Not a hundred metres from where we set out, a spider descends on thread of silk from the driver's sunshade. The driver, my friend, starts freaking out as the spider descends past her face. She does have the presence of mind of keep the car under control (she's also a pilot and normally quite rational; I assume both traits helped?).
I just lean over and put my notebook under the spider (not my hand since I didn't know what type of spider it was) and let the spider land. I pinched off the silk thread and took a close look at the spider. It wasn't one of the local nasties, so I just tossed it out the open window.
"Thanks!"
"Well, that one wasn't dangerous. If it was, I would have returned it to you."
"Er, thanks?"
"No problems!"
Nonetheless, I did get a free lunch for my heroic rescue.
Ever since, whenever we arrange to visit, I warn her about the "mammoth-sized meat-eating spiders" or whatever my diseased brain thinks up at the moment ...
I've been living around brown spiders of roughly that appearance all my life. I don't like them crawling on me (not because I got bit by a brown spider - but because I've been bit by other spiders), but other than that I don't mind them. They do hunt insects.
Er, I should clarify - I meant brown wolf spiders like the picture above, not Arizona brown spiders described in the link.

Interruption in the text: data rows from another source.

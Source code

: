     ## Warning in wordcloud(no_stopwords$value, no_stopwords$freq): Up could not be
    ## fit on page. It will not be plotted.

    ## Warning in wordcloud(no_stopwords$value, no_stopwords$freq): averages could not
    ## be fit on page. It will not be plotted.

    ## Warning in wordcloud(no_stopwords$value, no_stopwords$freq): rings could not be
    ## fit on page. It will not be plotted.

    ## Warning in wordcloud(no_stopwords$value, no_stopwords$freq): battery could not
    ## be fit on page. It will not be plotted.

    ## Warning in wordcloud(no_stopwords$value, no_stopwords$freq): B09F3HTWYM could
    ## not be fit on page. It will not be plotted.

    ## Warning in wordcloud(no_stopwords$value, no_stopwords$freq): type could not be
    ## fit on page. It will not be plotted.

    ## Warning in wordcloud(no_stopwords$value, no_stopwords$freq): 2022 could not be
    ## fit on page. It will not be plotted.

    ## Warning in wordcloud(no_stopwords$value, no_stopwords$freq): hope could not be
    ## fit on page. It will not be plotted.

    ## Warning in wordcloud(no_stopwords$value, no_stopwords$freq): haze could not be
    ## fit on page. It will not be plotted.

One night I woke up with what looked like a rapidly spreading mole on the inside of my forearm. I thought I had developed an overnight case of malignant melanoma and spent the rest of the night pacing in a panic as I agonized over the future of my soon-to-be orphaned infant daughter. The next morning I rushed in to see the doctor as soon as his office opened. He couldn't suppress a smile, but at least he didn't laugh outright. Whilst sleeping, I had been bitten by a spider, and the spreading black 'mole' was necrotizing tissue. (Oddly enough, though, it is my daughter who has arachnophobia, and she has never been bitten.)
blf - great anecdote! Thanks for slapping it up here on the hallowed scat-encrusted walls of the Refuge. Also, thanks for pointing out the broken link. I fixed it (missing a ").
llewelly - I'm certain the heebie jeebies I experience at the sight of a member of the Lycosidae stems from being bitten by one as a child. Otherwise, I find spiders to be pretty interesting and useful critters. Even though I wouldn't want one crawling on me, I nonetheless like the orb weavers and look forward to seeing them in the late summer and early autumn.
Elf Eye - In a word, "Yikes!" I have to admit to morbid scientific fascination concerning the necrotic effects of brown recluse spider venom. The condition has a specific term: loxoscelism; keep that one under your hat for a lively Scrabble game. The venom contains metallo- and serine proteases that chew up the cellular matrix. Yummy.
Elf Eye: My first reaction to your doctor's amusement is what the frack? Necrotizing toxins aren't funny in the least, and can -- in addition to costing you a lot of flesh -- debilitate, cripple or even kill you. A metastatizing tumor is no more a matter for laughter than a bite from a hobo, brown or widow spider.
Our local answer to the wolf spider (of which we have a couple varieties) is the entirely-venomless solifuge*, which is probably hands-down one of the creepiest looking arthropods in the history of the phylum.
==
* They're found all over the planet and have a single clear line of descent that's about 300 MY deep. In other words they evolved initially before the continents broke up enough to separate their ranges, and don't appear to have substantially changed since then in general body plan or behavior, though the variation they show today is simply amazing.
These are the same creatures as the mythical "camel spider".